MATERIALS PROVIDED:

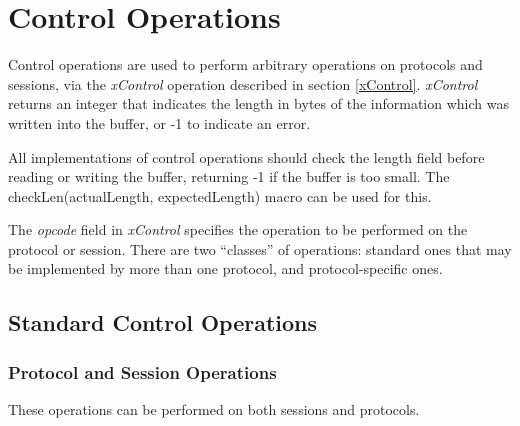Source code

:%
%

\section{ Control Operations }
\label{control}

Control operations are used to perform arbitrary operations on
protocols and sessions, via the {\em xControl} operation described in
section \ref{xControl}.  
{\em xControl} returns an integer that
indicates the length in bytes of the information which was written
into the buffer, or -1 to indicate an error.

All implementations of control operations should check the length
field before reading or writing the buffer, returning -1 if the buffer
is too small.  The {\sanss checkLen(actualLength, expectedLength)}
macro can be used for this.

The {\em opcode} field in {\em xControl} specifies the operation to be
performed on the protocol or session.
There are two ``classes'' of operations: standard ones that may be
implemented by more than one protocol, and protocol-specific ones.

\subsection{ Standard Control Operations }
\subsubsection{ Protocol and Session Operations }

These operations can be performed on both sessions and protocols.

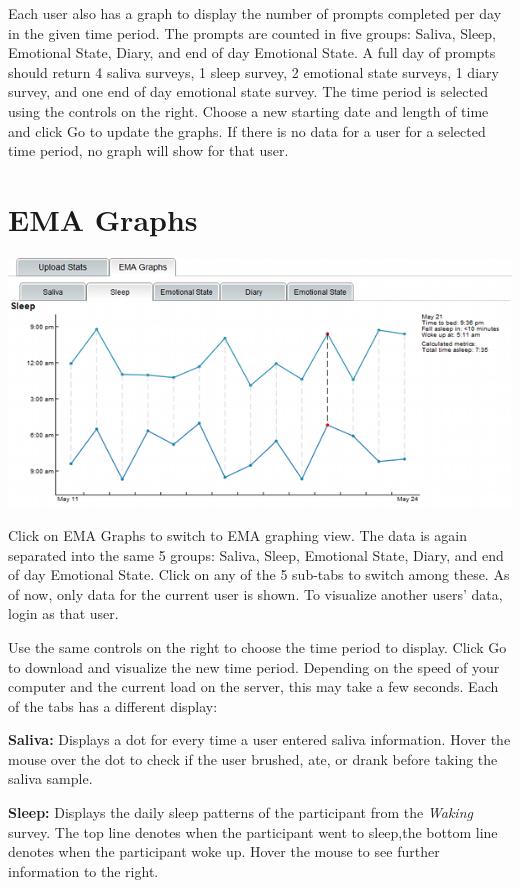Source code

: \documentclass{article}
\begin{document}
Each user also has a graph to display the number of prompts completed per day in the given time period.
The prompts are counted in five groups: Saliva, Sleep, Emotional State, Diary, and end of day Emotional State.
A full day of prompts should return 4 saliva surveys, 1 sleep survey, 2 emotional state surveys, 1 diary survey, and 
one end of day emotional state survey.  The time period is selected using the controls on the right.  Choose a new starting date
and length of time and click Go to update the graphs.  If there is no data for a user for a selected time period, no graph will show for that user.

\section*{EMA Graphs}
\begin{center}
	\includegraphics[width=6in]{ema-shrunk}
\end{center}

Click on EMA Graphs to switch to EMA graphing view.  The data is again separated into the same 5 groups: Saliva,
Sleep, Emotional State, Diary, and end of day Emotional State.  Click on any of the 5 sub-tabs to switch among these.
As of now, only data for the current user is shown.  To visualize another users' data, login as that user.

Use the same controls on the right to choose the time period to display.  Click Go to download and visualize
the new time period.  Depending on the speed of your computer and the current load on the server, this may
take a few seconds.   Each of the tabs has a different display:

{\bf Saliva:} Displays a dot for every time a user entered saliva information.  Hover the mouse over the dot
	to check if the user brushed, ate, or drank before taking the saliva sample.

{\bf Sleep:} Displays the daily sleep patterns of the participant from the \emph{Waking} survey.  The top line denotes when the participant
	went to sleep,the bottom line denotes when the participant woke up.  Hover the mouse to see further information
	to the right.
\end{document}

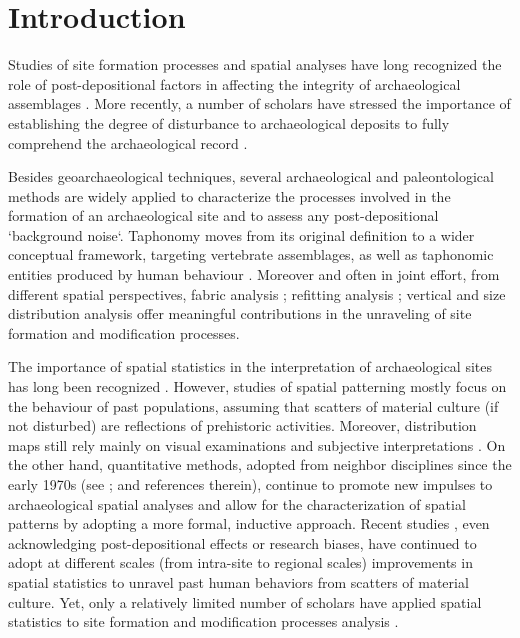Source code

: \documentclass[review,authoryear]{elsarticle} %
\begin{document}
\linenumbers

\section{Introduction}

Studies of site formation processes and spatial analyses have long recognized the role of post-depositional factors in affecting the integrity of archaeological assemblages \citep{Hodder1976,Petraglia1987,Schick1984,Schick1986,Schiffer1972,Schiffer1983,Schiffer1987,Wood1978}. More recently, a number of scholars have stressed the importance of establishing the degree of disturbance to archaeological deposits to fully comprehend the archaeological record \citep{Dibble1997,Djindjian1999,Texier2000}.

Besides geoarchaeological techniques, several archaeological and paleontological methods are widely applied to characterize the processes involved in the formation of an archaeological site and to assess any post-depositional `background noise`. Taphonomy moves from its original definition \citep{Efremov1940} to a wider conceptual framework, targeting vertebrate assemblages, as well as taphonomic entities produced by human behaviour \citep{Dominguez-Rodrigo2011}. Moreover and often in joint effort, from different spatial perspectives, fabric analysis \citep{Benito-Calvo2011,Bernatchez2010,Bertran1997,Bertran1995,Dominguez-Rodrigo2014,Lenoble2004,McPherron2005,Torre2013a}; refitting analysis \citep{Lopez-Ortega2011,Sisk2008,Villa1982}; vertical \citep{Anderson2008} and size distribution analysis \citep{Bertran2006,Bertran2012,Petraglia1994} offer meaningful contributions in the unraveling of site formation and modification processes.

The importance of spatial statistics in the interpretation of archaeological sites has long been recognized \citep{Hodder1976,Whallon1974}. However, studies of spatial patterning mostly focus on the behaviour of past populations, assuming that scatters of material culture (if not disturbed) are reflections of prehistoric activities. Moreover, distribution maps still rely mainly on visual examinations and subjective interpretations \citep{Bevan2013a}. On the other hand, quantitative methods, adopted from neighbor disciplines since the early 1970s (see \cite{Hodder1976,Orton1982}; and references therein), continue to promote new impulses to archaeological spatial analyses and allow for the characterization of spatial patterns by adopting a more formal, inductive approach. Recent studies \citep{Bevan2006,Bevan2009,Bevan2013c,Bevan2013a,Bevan2013,Crema2015,Crema2010,Crema2013,Eve2014,Orton2004}, even acknowledging post-depositional effects or research biases, have continued to adopt at different scales (from intra-site to regional scales) improvements in spatial statistics to unravel past human behaviors from scatters of material culture. Yet, only a relatively limited number of scholars have applied spatial statistics to site formation and modification processes analysis \citep{Carrer2015,Dominguez-Rodrigo2014b,Dominguez-Rodrigo2014c}.
\end{document}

WHAT IS EXPECTED: How many of the lines in the data above carry the word "when"? Say the number and nothing else.

RESULT OF THE EXERCISE: 2